I am trying to validate an input in PHP with REGEX. I want to check whether the input has the %s
character group inside it and that it appears only once. Otherwise, the rule should fail.
Here's what I've tried:
preg_match('|^[0-9a-zA-Z_-\s:;,\.\?!\(\)\p{L}(%s){1}]*$|u', $value);
(there are also some other rules besides this; I've tried the (%s){1}
part and it doesn't work).
I believe it is a very easy solution to this, but I'm not really into REGEX's...Thank you for your help!

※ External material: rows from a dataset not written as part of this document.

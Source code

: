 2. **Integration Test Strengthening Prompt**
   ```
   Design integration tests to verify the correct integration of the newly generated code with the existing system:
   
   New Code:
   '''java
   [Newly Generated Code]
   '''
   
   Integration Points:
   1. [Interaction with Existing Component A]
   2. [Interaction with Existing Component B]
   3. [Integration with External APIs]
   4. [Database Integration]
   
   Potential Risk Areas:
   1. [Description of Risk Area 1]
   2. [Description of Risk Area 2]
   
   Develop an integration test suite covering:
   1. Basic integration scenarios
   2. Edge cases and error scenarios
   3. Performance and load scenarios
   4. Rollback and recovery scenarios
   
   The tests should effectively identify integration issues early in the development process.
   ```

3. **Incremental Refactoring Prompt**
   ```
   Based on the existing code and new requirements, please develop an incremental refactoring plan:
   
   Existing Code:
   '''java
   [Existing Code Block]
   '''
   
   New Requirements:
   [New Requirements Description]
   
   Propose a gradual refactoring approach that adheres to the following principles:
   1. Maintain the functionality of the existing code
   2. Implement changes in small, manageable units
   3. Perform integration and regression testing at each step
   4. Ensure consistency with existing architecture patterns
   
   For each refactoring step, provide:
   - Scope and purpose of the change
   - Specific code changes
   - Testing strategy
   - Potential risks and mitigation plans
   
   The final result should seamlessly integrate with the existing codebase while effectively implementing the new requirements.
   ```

If I understand your question, you need a positive lookahead. The lookahead causes the expression to only match if it finds a single %s.
preg_match('|^(?=[^%s].*?[%s][^%s]*$)[0-9a-zA-Z_-\s:;,\.\?!\(\)\p{L}(%s){1}]*$|u', $value);
I'll explain how each part works
^(?=[^%s].*?[%s][^%s]*$)
is a zero-width assertion -- (?=regex)
a positive lookahead -- (meaning it must match, but does not "eat" any characters). It means that the whole line can have only 1 %s
.
[0-9a-zA-Z_-\s:;,\.\?!\(\)\p{L}(%s){1}]*$
The remaining part of the regex also looks at the entire string and ensures that the whole string is composed only of the characters in the character class (like your original regex).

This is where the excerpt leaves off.